Inseguire i voti: ecco la chiave per tentare di capire come finirà tra lealisti e alfaniani nella battaglia tutta interna al Pdl, dove è nata una nuova categoria ornitologica, il falcolomba (alias Cinzia Bonfrisco). Ovvero un ircocervo che “è una colomba per gli elettori”, ma un “superfalco” per difendere il leader.
Nella settimana caratterizzata dal varo della Legge di Stabilità, con alcune note di cronaca (Lampedusa su tutte) che hanno spostato l’attenzione dalla politica all’immigrazione, torna a farsi aspro lo scontro tutto intestino al Pdl: con a sfidarsi a singolar tenzone i lealisti capitanati da Raffaele Fitto (che ieri ad Agorà è tornato a battere i pugni sul tavolo) e gli alfaniani al governo, sempre più tentati da un’operazione di respiro “popolare”
La nuova pitonessa?
“Sono una lealista, ma con gli elettori”. La senatrice Cinzia Bonfrisco, neo iscritta alla categoria dei super falchi, sembra puntare alla casella (da sempre) occupata da Daniela Santanché.

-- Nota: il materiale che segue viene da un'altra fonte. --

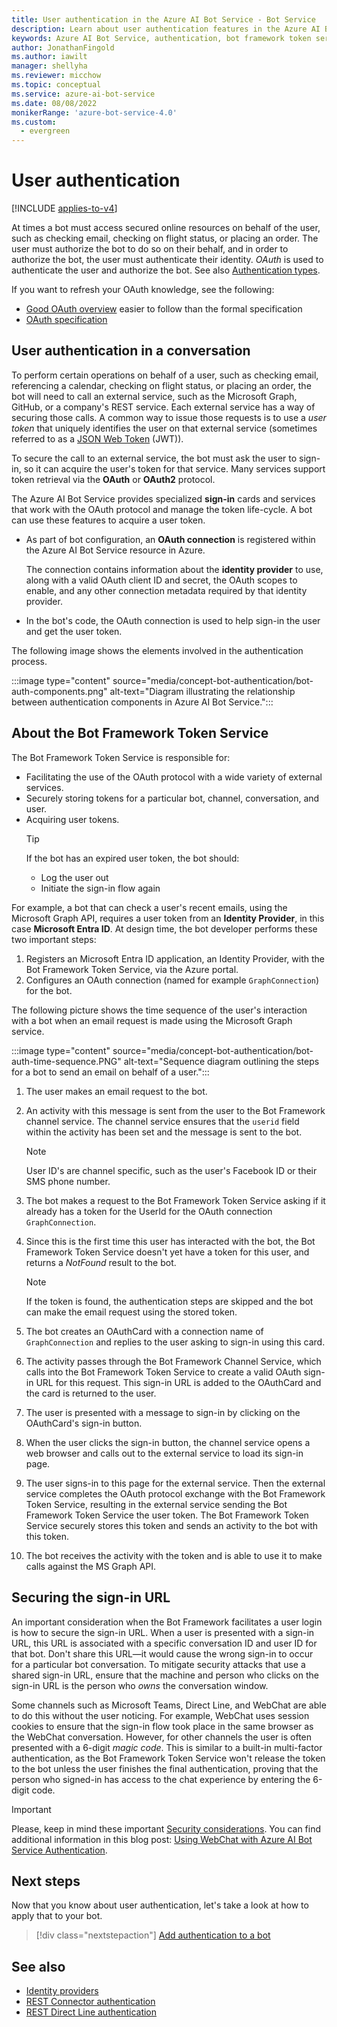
```yaml
---
title: User authentication in the Azure AI Bot Service - Bot Service
description: Learn about user authentication features in the Azure AI Bot Service. See how bots use OAuth connections to sign in users and access secured online resources.
keywords: Azure AI Bot Service, authentication, bot framework token service
author: JonathanFingold
ms.author: iawilt
manager: shellyha
ms.reviewer: micchow
ms.topic: conceptual
ms.service: azure-ai-bot-service
ms.date: 08/08/2022
monikerRange: 'azure-bot-service-4.0'
ms.custom:
  - evergreen
---
```


# User authentication

[!INCLUDE [applies-to-v4](../includes/applies-to-v4-current.md)]

At times a bot must access secured online resources on behalf of the user, such as checking email, checking on flight status, or placing an order. The user must authorize the bot to do so on their behalf, and in order to authorize the bot, the user must authenticate their identity. _OAuth_ is used to authenticate the user and authorize the bot. See also [Authentication types](bot-builder-concept-authentication-types.md).

If you want to refresh your OAuth knowledge, see the following:

- [Good OAuth overview](https://aaronparecki.com/oauth-2-simplified/) easier to follow than the formal specification
- [OAuth specification](https://oauth.net/2/)

## User authentication in a conversation

To perform certain operations on behalf of a user, such as checking email, referencing a calendar, checking on flight status, or placing an order, the bot will need to call an external service, such as the Microsoft Graph, GitHub, or a company's REST service.
Each external service has a way of securing those calls. A common way to issue those requests is to use a _user token_ that uniquely identifies the user on that external service (sometimes referred to as a [JSON Web Token](https://jwt.io/introduction/) (JWT)).

To secure the call to an external service, the bot must ask the user to sign-in, so it can acquire the user's token for that service.
Many services support token retrieval via the **OAuth** or **OAuth2** protocol.

The Azure AI Bot Service provides specialized **sign-in** cards and services that work with the OAuth protocol and manage the token life-cycle. A bot can use these features to acquire a user token.

- As part of bot configuration, an **OAuth connection** is registered within the Azure AI Bot Service resource in Azure.

    The connection contains information about the **identity provider** to use, along with a valid OAuth client ID and secret, the OAuth scopes to enable, and any other connection metadata required by that identity provider.

- In the bot's code, the OAuth connection is used to help sign-in the user and get the user token.

The following image shows the elements involved in the authentication process.

:::image type="content" source="media/concept-bot-authentication/bot-auth-components.png" alt-text="Diagram illustrating the relationship between authentication components in Azure AI Bot Service.":::

## About the Bot Framework Token Service

The Bot Framework Token Service is responsible for:

- Facilitating the use of the OAuth protocol with a wide variety of external services.
- Securely storing tokens for a particular bot, channel, conversation, and user.
- Acquiring user tokens.
  > [!TIP]
  > If the bot has an expired user token, the bot should:
  >
  > - Log the user out
  > - Initiate the sign-in flow again

For example, a bot that can check a user's recent emails, using the Microsoft Graph API, requires a user token from an **Identity Provider**, in this case **Microsoft Entra ID**. At design time, the bot developer performs these two important steps:

1. Registers an Microsoft Entra ID application, an Identity Provider, with the Bot Framework Token Service, via the Azure portal.
1. Configures an OAuth connection (named for example `GraphConnection`) for the bot.

The following picture shows the time sequence of the user's interaction with a bot when an email request is made using the Microsoft Graph service.

:::image type="content" source="media/concept-bot-authentication/bot-auth-time-sequence.PNG" alt-text="Sequence diagram outlining the steps for a bot to send an email on behalf of a user.":::

1. The user makes an email request to the bot.
1. An activity with this message is sent from the user to the Bot Framework channel service. The channel service ensures that the `userid` field within the activity has been set and the message is sent to the bot.

    > [!NOTE]
    > User ID's are channel specific, such as the user's Facebook ID or their SMS phone number.

1. The bot makes a request to the Bot Framework Token Service asking if it already has a token for the UserId for the OAuth connection `GraphConnection`.
1. Since this is the first time this user has interacted with the bot, the Bot Framework Token Service doesn't yet have a token for this user, and returns a _NotFound_ result to the bot.

    > [!NOTE]
    > If the token is found, the authentication steps are skipped and the bot can make the email request using the stored token.

1. The bot creates an OAuthCard with a connection name of `GraphConnection` and replies to the user asking to sign-in using this card.
1. The activity passes through the Bot Framework Channel Service, which calls into the Bot Framework Token Service to create a valid OAuth sign-in URL for this request. This sign-in URL is added to the OAuthCard and the card is returned to the user.
1. The user is presented with a message to sign-in by clicking on the OAuthCard's sign-in button.
1. When the user clicks the sign-in button, the channel service opens a web browser and calls out to the external service to load its sign-in page.
1. The user signs-in to this page for the external service. Then the external service completes the OAuth protocol exchange with the Bot Framework Token Service, resulting in the external service sending the Bot Framework Token Service the user token. The Bot Framework Token Service securely stores this token and sends an activity to the bot with this token.
1. The bot receives the activity with the token and is able to use it to make calls against the MS Graph API.

## Securing the sign-in URL

An important consideration when the Bot Framework facilitates a user login is how to secure the sign-in URL. When a user is presented with a sign-in URL, this URL is associated with a specific conversation ID and user ID for that bot. Don't share this URL&mdash;it would cause the wrong sign-in to occur for a particular bot conversation. To mitigate security attacks that use a shared sign-in URL, ensure that the machine and person who clicks on the sign-in URL is the person who _owns_ the conversation window.

Some channels such as Microsoft Teams, Direct Line, and WebChat are able to do this without the user noticing. For example, WebChat uses session cookies to ensure that the sign-in flow took place in the same browser as the WebChat conversation. However, for other channels the user is often presented with a 6-digit _magic code_. This is similar to a built-in multi-factor authentication, as the Bot Framework Token Service won't release the token to the bot unless the user finishes the final authentication, proving that the person who signed-in has access to the chat experience by entering the 6-digit code.

> [!IMPORTANT]
> Please, keep in mind these important [Security considerations](~/rest-api/bot-framework-rest-direct-line-3-0-authentication.md#security-considerations).
> You can find additional information in this blog post: [Using WebChat with Azure AI Bot Service Authentication](https://blog.botframework.com/2018/09/01/using-webchat-with-azure-bot-services-authentication/).

## Next steps

Now that you know about user authentication, let's take a look at how to apply that to your bot.

> [!div class="nextstepaction"]
> [Add authentication to a bot](bot-builder-authentication.md)

## See also

- [Identity providers](bot-builder-concept-identity-providers.md)
- [REST Connector authentication](/azure/bot-service/rest-api/bot-framework-rest-connector-authentication?view=azure-bot-service-4.0&preserve-view=true)
- [REST Direct Line authentication](/azure/bot-service/rest-api/bot-framework-rest-direct-line-3-0-authentication?view=azure-bot-service-4.0&preserve-view=true)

Le sue parole di lunedì contro il ministro delle Riforme Gaetano Quagliarello (“campione di tradimenti, dottor Stranamore del centrismo”) hanno avuto come immediata conseguenza la riapertura del fronte interno al Pdl. Con una voglia, forse mai sopita realmente, di spaccarsi entro l’anno. Bonfrisco ha militato in Forza Italia, prima della fusione nel Pdl, particolare che la annovera di diritto tra le berluscones della prima ora, al pari degli storici Giancarlo Galan, Mario Mantovani e Paolo Romani. Oggi confessa di temere molto il rischio neocentrista, per questo la decisione “va riportata nelle sedi deputate”.
Il ritornello
Eccolo il ritornello dei lealisti: discutere nei gruppi parlamentari, per azzerare le cariche e puntare a ri-contare qualcosa in più dentro il nuovo partito. Ma come, si chiede un senatore pugliese, era pronto il varo della nuova Forza Italia e adesso “ci stiamo incartando come il Piddì tra mille correnti e rivoli di sterili tatticismi?” E ancora: se Forza Italia dovesse essere come il Pdl allora che senso avrebbe? Ma è sulla decadenza di Silvio Berlusconi che si consumerà l’eventuale rottura, perché, è il ragionamento dei lealisti, non si potrà stare al governo con chi sceglie di eliminare “il nostro leader” della scena politica. Una vulgata che si ascolta nei capannelli di Montecitorio come se il voto di fiducia al governo Letta (espresso anche dal Pdl) non si fosse mai verificato. Segno che si è trattato di un fatto episodico che, giura più d’uno, non si ripeterà una seconda volta.
Legge di stabilità
Potrà dunque essere la legge di stabilità il pretesto per un’altra falla nel governo e nelle larghe intese? Fonti berlusconiane sostengono che le parti sociali da sempre vicine al Pdl sono tornate a chiedere con insistenza dei cambiamenti netti alla manovra appena presentata e attesa tra una settimana dalle Camere. Particolarmente attiva in questa fase è la Free Foundation del capogruppo pidiellino Renato Brunetta, che ha messo al lavoro esperti e tecnici sotto la propria personale supervisione per smontare pezzo per pezzo la legge e insinuare il dito lì dove la ferita scotta. Quindi non solo il caos dei nuovi balzelli che potrebbero costare più della vecchia Imu, ma soprattutto la ripresa, il nodo delle dismissioni, le liberalizzazioni e la spesa pubblica, su cui si apprende che non vi saranno cali.
Qui alfaniani
Il segretario del Pdl Angelino Alfano continua a ripetere di non voler coltivare disegni neocentristi, solo rappresentare un’alternativa seria e credibile alla sinistra. E pare che ieri il Cavaliere in persona abbia chiamato Quagliariello per solidarizzare con il ministro delle Riforme circa “gli attacchi brutali subiti dai falchi”.
Qui lealisti
Accusano gli alfaniani di essere “l’ala veramente estrema nel partito, in quanto chiedono apertamente di epurare i cosiddetti falchi”. E invitano a guardare con attenzione a quanti voti potenzialmente hanno nelle singole regioni i cinque ministri al governo. Perché, al netto di dichiarazioni, attacchi e smentite e in attesa dell’ufficio di Presidenza pidiellino che in molti davano certo per oggi, il nodo vero non è solo tra chi è al governo e chi vorrebbe essere (di più) nel partito, ma “un establishment che oggi non c’è più”. E andrà ricostruito “da chi saprà tirar su le truppe”.